Today I finish up the Better Know a Blogger series with a slew of random facts. I hope everyone has enjoyed reading the series. I had a ton of fun writing it.
Random Fact: I’m that guy who can’t take enough pictures of himself. I have dozens, if not hundreds of head-shots of myself saved away on my PC. I’m also that guy who will take your camera when you’re not looking and snap a bunch of pictures of himself making ridiculous faces. My favorite ones are the few that Melissa lets me snap with her in the picture.
Random Fact: I’m a World War 2 buff. I hate reading unless it’s a WW2 non-fiction book. I have a library of about 200 WW2 books.
Random Fact: I’m a huge fan of MMA. Yes, that sport where full grown men beat each other and grapple on the ground in positions fit for lovers.
Random Fact: I love golfing. When I become lavishly wealthy beyond my dreams I plan on spending all day on the golf course.
Random Fact: I’ve broken a number of my toes, some of them more than once. I’ve never broken anything else.
Random Fact: I should be dead. I totaled my Toyota Corolla in the fall of 2002 in a terrifically nasty accident. I walked away without a scratch.
Random Fact: When I was 9 I ate a pine needle on a dare. My recommendation – Don’t eat pine needles on a dare.

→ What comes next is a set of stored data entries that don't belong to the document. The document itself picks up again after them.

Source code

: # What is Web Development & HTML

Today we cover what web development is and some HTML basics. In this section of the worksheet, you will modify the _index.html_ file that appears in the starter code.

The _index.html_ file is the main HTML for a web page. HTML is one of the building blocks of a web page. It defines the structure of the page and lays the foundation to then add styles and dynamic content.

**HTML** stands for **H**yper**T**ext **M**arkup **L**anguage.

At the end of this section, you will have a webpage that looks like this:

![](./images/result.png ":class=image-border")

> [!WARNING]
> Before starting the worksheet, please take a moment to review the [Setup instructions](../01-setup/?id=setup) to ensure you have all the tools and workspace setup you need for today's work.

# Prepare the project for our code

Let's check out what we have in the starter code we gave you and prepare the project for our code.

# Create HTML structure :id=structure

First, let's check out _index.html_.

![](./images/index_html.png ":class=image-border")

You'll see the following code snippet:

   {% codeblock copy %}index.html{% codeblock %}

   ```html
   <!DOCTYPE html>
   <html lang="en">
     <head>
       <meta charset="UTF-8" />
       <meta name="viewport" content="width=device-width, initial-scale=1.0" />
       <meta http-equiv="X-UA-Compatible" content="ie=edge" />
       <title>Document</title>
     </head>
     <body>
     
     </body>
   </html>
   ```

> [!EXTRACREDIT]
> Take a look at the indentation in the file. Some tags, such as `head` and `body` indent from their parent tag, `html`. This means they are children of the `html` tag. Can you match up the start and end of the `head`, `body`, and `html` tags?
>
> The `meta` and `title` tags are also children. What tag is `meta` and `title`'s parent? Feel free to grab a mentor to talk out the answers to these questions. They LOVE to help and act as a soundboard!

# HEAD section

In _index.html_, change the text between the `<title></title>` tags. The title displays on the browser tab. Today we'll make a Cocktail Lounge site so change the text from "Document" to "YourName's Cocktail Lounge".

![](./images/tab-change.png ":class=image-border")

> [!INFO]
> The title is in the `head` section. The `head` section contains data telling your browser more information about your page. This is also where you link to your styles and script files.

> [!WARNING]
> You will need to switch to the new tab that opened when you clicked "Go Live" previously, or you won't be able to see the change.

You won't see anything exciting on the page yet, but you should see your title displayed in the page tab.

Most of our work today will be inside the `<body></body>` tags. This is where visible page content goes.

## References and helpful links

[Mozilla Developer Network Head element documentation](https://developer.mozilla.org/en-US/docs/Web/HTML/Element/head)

Random Fact: In 2003 I took “classes” to become Catholic. I now facilitate and teach the same classes to others.
Random Fact: We went to Vegas in August 2010. While there I developed a gambling problem. I study gambling odds, specifically video poker strategy. I have dreams of Vegas a couple times a week. If there was a CD of casino noises, I’d buy it and listen to it at work. We’re going back to Vegas in February 2011.
Random Fact: I’ve never been in a fist fight. I don’t intend to ever be in one.
Random Fact: Coming out of high school I was a national scholar. If you know a high school junior or senior that has had a REALLY rough up-bringing, I highly recommend checking out the Horatio Alger Scholarship. Part of being a scholar included a trip to Washington DC where I met all kinds of people like Ted Turner, Ed McMahon, and James Earl Jones.
Random Fact: I am excellent at jigsaw puzzles. I am a grand-master at Tetris. I am TERRIBLE at loading the dishwasher.
Random Fact: Although I’m an engineer by trade, my math skills are God-awful.
Random Fact: I bear a striking resemblance to Montgomery Burns.
Random Fact: I use all-natural deodorant to avoid the side-effects of aluminum that is found in anti-persperant. 99.9% of the time the natural stuff is OK. .1% of the time I’m a little stinky.
Random Fact: The right side of my body consistently has more hair growing on it than the left.
Random Fact: Besides the dishes, which wifey takes care of, I do 90% of the remaining house cleaning.
Random Fact: As far as being “handy” around the house, I’m completely useless. I can AND WILL screw up anything home-repair related.
Random Fact: I’m a massive fan of 80s hair metal. I’ve seen Poison in concert 5 times. I’ve seen many others too: Warrant, Great White, Dokken, Vince Neil, Quiet Riot, Ratt, Cinderella (x2), Faster Pussycat, LA Guns, Slaughter, Winger, and Skid Row.
And, to finish the better know a blogger series in style and with a little class…
I mentioned before that I poop a lot. There is a back-story to this, which I’ll tell right after I hit the bathroom…be right back…
Random Fact: I have irritable bowel. I’ve had it for about 13 years. It came on out of the blue and since then a half-dozen specialists can’t figure out the cause. I’ve had EVERY single test under the sun three times each. When doctors can’t tell you why your stomach is a piece of garbage, they chalk it up to irritable bowel. I’ve learned to live with it. Periodically, during a “flare up”, I have to stay away from certain food. I’m frequently uncomfortable – cramps, gas, general malaise. I have to plan travel carefully. I’m frequently armed with Gas-X and Imodium A-D. I blame gas on the dog…a lot. And of course, I crap. 5-6 times a day isn’t out of the ordinary. And although I keep quiet about my butt in the blog, I speak about it freely in my personal life. Discussions frequently become humorously centered around my ridiculous digestive track. On a final related note, my friends and I have discussed, and should I ever become a rapper my name would be Deuce-Master-Flex.